第17話
今週は私も誠も本当に忙しく、結局会えないままあっという間に金曜日の夜になってしまった。
いつもならば、誠は絶対に泊まりに来る。
しかし今回は、珍しく誠が泊まりがけで行かなくてはならない仕事があるとの事だった。
しかし、私は内心ホッとしていた。
理由は、明日が待ちに待ったコンサートの日で、朝早くから大城くんが迎えに来るからだ。
だからいずれにせよ誠を泊まらせるのは無理だし、ものすごく心苦しいのだが、大城くんと出掛けるなんてこともどうにかして誤魔化そうと思っていた。
誠は自分以外の異性と仲良くすることにとてつもなく嫉妬するから。
しかしこれで、何かしらの嘘をつかなくて済んだ。
「明日、楽しみすぎるなぁ〜っ!」
私は上機嫌で、いつもは行かないデパ地下へと足を運び、高級めな惣菜やデザートを買った。
そのときふと、隣の惣菜屋に人だかりができていることに気がついた。
「なんだろう……?期間限定の美味しいものかな!」
ついつられて近くまで引き寄せられた。
そこで目に入ったものに驚愕した。
「えっ!まっ、誠?!」
誠のポスターやらPOPだらけの店。
主に女性客たちがこぞって購入していっている。
「今話題の大人気イケメンインストラクター黒井誠さんと共同開発した低カロリー高タンパクのオシャレ栄養満点弁当!そして!食べて痩せれるデザート!今なら黒井さんプロデュースのスムージーもついています!」
すごいっ……!
ここ有名な食品会社だ!
メイキングビデオに、社長と誠が映ってる!!
こうして見ると……やっぱりイケメンでマッチョで……そりゃあ一般人には見えない魅力があるよなぁ……
見慣れすぎていて分からなくなっちゃってたけど……。
「いつのまにか、もうこんなに有名になっちゃってたんだ……」
そんな彼と私が、実はこんな仲なんですーなんて、絶対に誰も信じないだろうなぁ……
「なんか……優越感。
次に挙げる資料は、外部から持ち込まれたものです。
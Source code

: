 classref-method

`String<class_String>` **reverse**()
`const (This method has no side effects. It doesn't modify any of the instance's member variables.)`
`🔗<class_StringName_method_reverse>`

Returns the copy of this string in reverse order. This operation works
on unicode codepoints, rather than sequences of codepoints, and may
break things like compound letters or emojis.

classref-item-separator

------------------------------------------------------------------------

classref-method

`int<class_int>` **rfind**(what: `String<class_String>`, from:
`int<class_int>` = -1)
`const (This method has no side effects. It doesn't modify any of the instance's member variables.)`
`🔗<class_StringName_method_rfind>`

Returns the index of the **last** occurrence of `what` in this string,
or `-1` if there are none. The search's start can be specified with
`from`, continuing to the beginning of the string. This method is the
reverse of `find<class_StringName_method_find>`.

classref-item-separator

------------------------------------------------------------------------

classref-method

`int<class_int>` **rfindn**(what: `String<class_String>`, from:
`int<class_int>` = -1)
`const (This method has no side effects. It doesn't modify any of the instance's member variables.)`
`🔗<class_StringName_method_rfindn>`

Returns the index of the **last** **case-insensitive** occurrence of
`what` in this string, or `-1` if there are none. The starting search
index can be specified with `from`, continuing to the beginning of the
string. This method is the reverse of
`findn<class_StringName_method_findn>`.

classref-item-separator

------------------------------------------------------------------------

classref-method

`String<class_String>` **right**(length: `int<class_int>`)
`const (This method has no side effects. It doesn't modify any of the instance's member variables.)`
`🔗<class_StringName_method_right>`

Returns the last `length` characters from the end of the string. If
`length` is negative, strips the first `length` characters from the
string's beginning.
」
なんとなく私は更に機嫌が良くなってしまい、気がつくとその弁当も購入してしまっていた。
買いすぎてしまったけど、明日の朝ごはんにしてもいいし、冷凍もできるし……などと考えながら外に出た瞬間また驚愕した。
目の前のビルにも、その前を通るバスにも、誠の姿があったからだ。
よく見ると、どこもかしこも誠だった。
誠とスポーツウェアのコラボ、誠と酵素ドリンクのコラボ、誠と美容院のコラボ、誠とメンズサロンのコラボ、誠と……
「……。」
なぜ私は今まで気が付かなかったのだろう……
誠は今や、世間では知らぬ者がいないほどの有名人となっている。
嬉しいけれど、なんだろう。
明らかに、こんなただのOLとは遠すぎる存在だ。
誠は私なんかの何をそんなに気に入ってくれているんだろうか……
家について、買ってきた惣菜などを綺麗に盛り付け、誠のパッケージの弁当も摘んだ。
「……うん。どれも美味しい。」
ポッカリ空いた向かい側の椅子を、つい見つめてしまった。
本当は今夜もここに誠がいたはずなんだけど……
きっとあの優しい笑顔で明るく何かを話しながら……
このご馳走たちも、誠がいたらもっと美味しくて楽しかっただろうなぁ。
途端に寂しくなっている自分に気が付き、ハッとなった。
私、いつのまにか、傍に誠の存在がいることが当たり前になってるんだ……。
次はいつ会えるかなぁ……
" 一花に会える日が減っちゃうだろ "
このままどんどん人気者になって忙しくなったら……私なんかのこと、眼中に無くなっちゃうかもなぁ……
あんなに懐いてくれていた可愛い仔犬が、突然親離れしてしまうような、そんな妙な淋しさに陥ってしまった。
「そういえば今日……誠から一通しかメッセージきてないなぁ……」
朝のメッセージ以降、一度も来ていない。
心配と虚しさが同時に押し寄せる。
無理してないといいけど……
仕事のことは応援してるけど、あんまり応援しすぎちゃうと、誠は素直だからきっとやりすぎちゃう。
" 誠、仕事無理しないでね!大学の方は大丈夫なの?
今日はデパ地下で誠のお弁当見つけて買っちゃったよ!美味しかった^^
誠もしっかり食べてね! "
あまり自分からメッセージを送らないので、なんだかむず痒い気分になった。
基本的に誠の返信はとても早い。
だけど今回は、朝まで返って来なかった。